In November 1968 it was relaunched as a monthly magazine, by Doğu Perinçek and Vahap Erdoğdu of the Workers Party of Turkey, with contributors including İbrahim Kaypakkaya. It was closed in 1971 after the 1971 Turkish coup d'état. It was relaunched in November 1974 as a weekly, but was shut down under martial law in February 1975. It resumed publication in October when martial law was lifted, as a monthly magazine.

On 1 March 1978 Aydınlık was relaunched as a daily newspaper, but was closed down immediately after the September 1980 Turkish coup d'état.

===Recent history===
After a 13-year absence the daily Aydınlık resumed publication on 1 May 1993. However, in 1994 the decision was made to again switch to a weekly format.
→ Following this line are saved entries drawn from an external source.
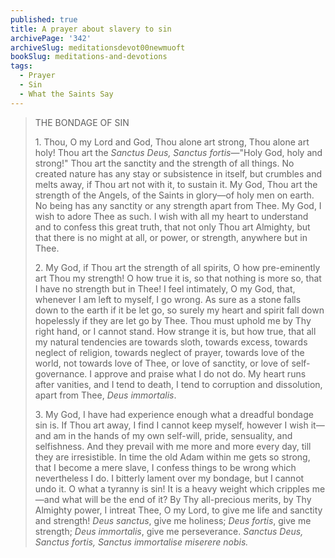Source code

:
 ```yaml
---
published: true
title: A prayer about slavery to sin
archivePage: '342'
archiveSlug: meditationsdevot00newmuoft
bookSlug: meditations-and-devotions
tags:
  - Prayer
  - Sin
  - What the Saints Say
---
```


> THE BONDAGE OF SIN
> 
> 1\. Thou, O my Lord and God, Thou alone art strong, Thou alone art holy! Thou art the *Sanctus Deus, Sanctus fortis*—"Holy God, holy and strong!" Thou art the sanctity and the strength of all things. No created nature has any stay or subsistence in itself, but crumbles and melts away, if Thou art not with it, to sustain it. My God, Thou art the strength of the Angels, of the Saints in glory—of holy men on earth. No being has any sanctity or any strength apart from Thee. My God, I wish to adore Thee as such. I wish with all my heart to understand and to confess this great truth, that not only Thou art Almighty, but that there is no might at all, or power, or strength, anywhere but in Thee.
> 
> 2\. My God, if Thou art the strength of all spirits, O how pre-eminently art Thou my strength! O how true it is, so that nothing is more so, that I have no strength but in Thee! I feel intimately, O my God, that, whenever I am left to myself, I go wrong. As sure as a stone falls down to the earth if it be let go, so surely my heart and spirit fall down hopelessly if they are let go by Thee. Thou must uphold me by Thy right hand, or I cannot stand. How strange it is, but how true, that all my natural tendencies are towards sloth, towards excess, towards neglect of religion, towards neglect of prayer, towards love of the world, not towards love of Thee, or love of sanctity, or love of self-governance. I approve and praise what I do not do. My heart runs after vanities, and I tend to death, I tend to corruption and dissolution, apart from Thee, *Deus immortalis*.
> 
> 3\. My God, I have had experience enough what a dreadful bondage sin is. If Thou art away, I find I cannot keep myself, however I wish it—and am in the hands of my own self-will, pride, sensuality, and selfishness. And they prevail with me more and more every day, till they are irresistible. In time the old Adam within me gets so strong, that I become a mere slave, I confess things to be wrong which nevertheless I do. I bitterly lament over my bondage, but I cannot undo it. O what a tyranny is sin! It is a heavy weight which cripples me—and what will be the end of it? By Thy all-precious merits, by Thy Almighty power, I intreat Thee, O my Lord, to give me life and sanctity and strength! *Deus sanctus*, give me holiness; *Deus fortis*, give me strength; *Deus immortalis*, give me perseverance. *Sanctus Deus, Sanctus fortis, Sanctus immortalise miserere nobis.*
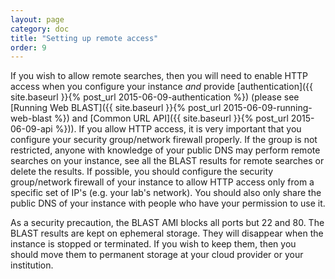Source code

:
 ```yaml
---
layout: page
category: doc
title: "Setting up remote access"
order: 9
---
```


If you wish to allow remote searches, then you will need to enable HTTP access
when you configure your instance *and* provide [authentication]({{ site.baseurl }}{% post_url 2015-06-09-authentication %})
(please see [Running Web BLAST]({{ site.baseurl }}{% post_url 2015-06-09-running-web-blast %}) and
[Common URL API]({{ site.baseurl }}{% post_url 2015-06-09-api %})). If you allow HTTP access, it is very important that you
configure your security group/network firewall properly. If the group is not restricted, anyone
with knowledge of your public DNS may perform remote searches on your instance,
see all the BLAST results for remote searches or delete the results. If
possible, you should configure the security group/network firewall of your instance to
allow HTTP access only from a specific set of IP's (e.g. your lab's network). You should
also only share the public DNS of your instance with people who have your
permission to use it.

As a security precaution, the BLAST AMI blocks all ports but 22 and 80.
The BLAST results are kept on ephemeral storage. They will disappear when the
instance is stopped or terminated. If you wish to keep them, then you should
move them to permanent storage at your cloud provider or your institution.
In 2009 Aydınlık was banned for 1 month for allegedly "spreading propaganda for a terrorist organization." Earlier in the year Aydınlık had published details of wiretapped conversations between Prime Minister Recep Tayyip Erdoğan and North Cyprus's Mehmet Ali Talat. Prosecutors in the Ergenekon trials later alleged that the recording came from retired General Levent Ersöz.

On 1 March 2011, Aydınlık became a daily again. Since 16 April 2012 the newspaper's European edition is published five days a week in 8 European countries.

In December 2011, Aydınlıks owner, Mehmet Sabuncu, was arrested as part of the Ergenekon investigation. In November 2014, Sabuncu was again appointed as the editor-in-chief of the newspaper.